Son nez s’invite lui aussi car « l’échoppe dégage une odeur unique. (…), parfum de vieux papier, de livres oubliés, de poussière immuable qui semble flotter partout. L’air chargé d’une mémoire, celle des pages laissées trop longtemps loin de la lumière. »

La conversation s’engage entre Julien et Nabil Al Jaber, le libraire, presque octogénaire, offrant un véritable condensé de sagesse, résistance, résilience livresque en une terre chroniquement martyrisée, frappant les Palestiniens d’exils et de séjours en camps incessants.

« J’ai commencé à grandir dans ce désastre. J’ai passé toute ma prime enfance entre des cris et des soupirs. J’ai poussé au milieu de silhouettes usées, de visages tannés par le soleil et le sel de leurs propres larmes. »

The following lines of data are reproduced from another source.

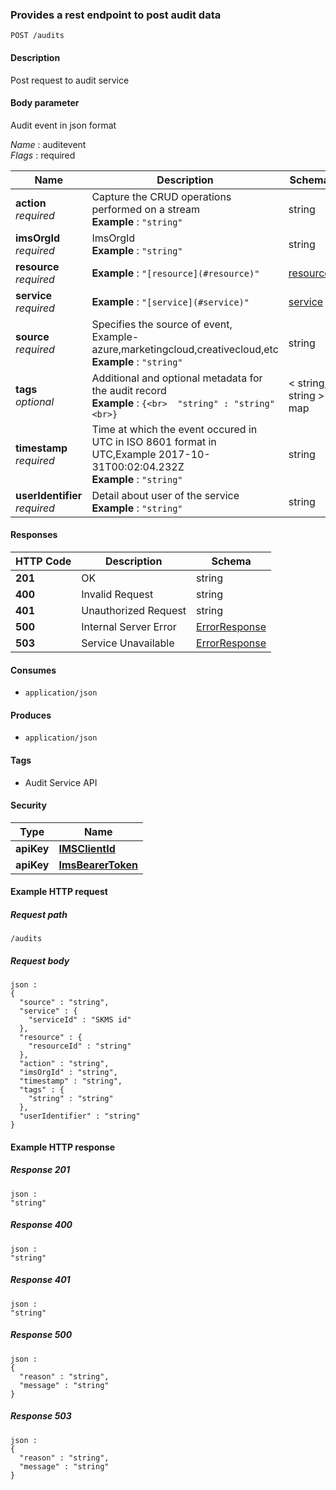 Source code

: 
<a name="createauditevent"></a>
### Provides a rest endpoint to post audit data
```
POST /audits
```


#### Description
Post request to audit service


#### Body parameter
Audit event in json format

*Name* : auditevent  
*Flags* : required


|Name|Description|Schema|
|---|---|---|
|**action**  <br>*required*|Capture the CRUD operations performed on a stream  <br>**Example** : `"string"`|string|
|**imsOrgId**  <br>*required*|ImsOrgId  <br>**Example** : `"string"`|string|
|**resource**  <br>*required*|**Example** : `"[resource](#resource)"`|[resource](../definitions/resource.md#resource)|
|**service**  <br>*required*|**Example** : `"[service](#service)"`|[service](../definitions/service.md#service)|
|**source**  <br>*required*|Specifies the source of event, Example- azure,marketingcloud,creativecloud,etc  <br>**Example** : `"string"`|string|
|**tags**  <br>*optional*|Additional and optional metadata for the audit record  <br>**Example** : `{<br>  "string" : "string"<br>}`|< string, string > map|
|**timestamp**  <br>*required*|Time at which the event occured in UTC in ISO 8601 format in UTC,Example 2017-10-31T00:02:04.232Z  <br>**Example** : `"string"`|string|
|**userIdentifier**  <br>*required*|Detail about user of the service  <br>**Example** : `"string"`|string|


#### Responses

|HTTP Code|Description|Schema|
|---|---|---|
|**201**|OK|string|
|**400**|Invalid Request|string|
|**401**|Unauthorized Request|string|
|**500**|Internal Server Error|[ErrorResponse](../definitions/ErrorResponse.md#errorresponse)|
|**503**|Service Unavailable|[ErrorResponse](../definitions/ErrorResponse.md#errorresponse)|


#### Consumes

* `application/json`


#### Produces

* `application/json`


#### Tags

* Audit Service API


#### Security

|Type|Name|
|---|---|
|**apiKey**|**[IMSClientId](security.md#imsclientid)**|
|**apiKey**|**[ImsBearerToken](security.md#imsbearertoken)**|


#### Example HTTP request

##### Request path
```
/audits
```


##### Request body
```
json :
{
  "source" : "string",
  "service" : {
    "serviceId" : "SKMS id"
  },
  "resource" : {
    "resourceId" : "string"
  },
  "action" : "string",
  "imsOrgId" : "string",
  "timestamp" : "string",
  "tags" : {
    "string" : "string"
  },
  "userIdentifier" : "string"
}
```


#### Example HTTP response

##### Response 201
```
json :
"string"
```


##### Response 400
```
json :
"string"
```


##### Response 401
```
json :
"string"
```


##### Response 500
```
json :
{
  "reason" : "string",
  "message" : "string"
}
```


##### Response 503
```
json :
{
  "reason" : "string",
  "message" : "string"
}
```



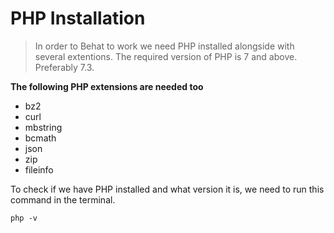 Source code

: # PHP Installation
> In order to Behat to work we need PHP installed alongside with several extentions. 
The required version of PHP is 7 and above. Preferably 7.3.

**The following PHP extensions are needed too**

- bz2
- curl
- mbstring
- bcmath
- json
- zip
- fileinfo

To check if we have PHP installed and what version it is, we need to run this command in the terminal.

```
php -v
```

 
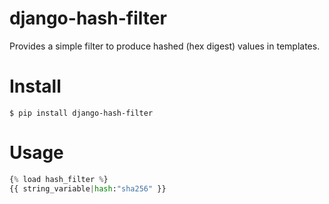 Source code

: django-hash-filter
==================

Provides a simple filter to produce hashed (hex digest) values in templates.

Install
=======

```shell
$ pip install django-hash-filter
```

Usage
=====
```python
{% load hash_filter %}
{{ string_variable|hash:"sha256" }}
```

Partant, tel un médecin des âmes, Nabil prescrit des lectures à ses semblables, offrant les livres qui panseront leurs blessures.

« Certains esprits chagrins rappelaient qu’Israël avait occupé la bande de Gaza en 1956 et ne l’avait quittée que sur pression des grandes puissances. »

Pire encore: « Toute leur vie, bien des Palestiniens n’auront connu que ce traitement. Et toute leur vie également, bien des Israéliens ne se seront représenté les Palestiniens que comme des terroristes. Ces images inversées expliquent l’impossible réconciliation. Alors comment a-t-on fait pour tenir ainsi tant d’années ? On s’habitue à tout peut-être. » 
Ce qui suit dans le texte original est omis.